(Task item): If the records include pictures, omit them and set down everything else verbatim.

(Listed entries):
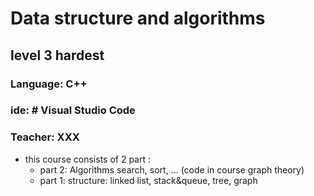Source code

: # Data structure and algorithms
## level 3 hardest 

### Language: C++
### ide: # Visual Studio Code
### Teacher: XXX

- this course consists of 2 part :
    + part 2: Algorithms search, sort, ... (code in course graph theory)
    + part 1: structure: linked list, stack&queue, tree, graph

(Problem solution):
Source code

: # Data structure and algorithms
## level 3 hardest 

### Language: C++
### ide: # Visual Studio Code
### Teacher: XXX

- this course consists of 2 part :
    + part 2: Algorithms search, sort, ... (code in course graph theory)
    + part 1: structure: linked list, stack&queue, tree, graph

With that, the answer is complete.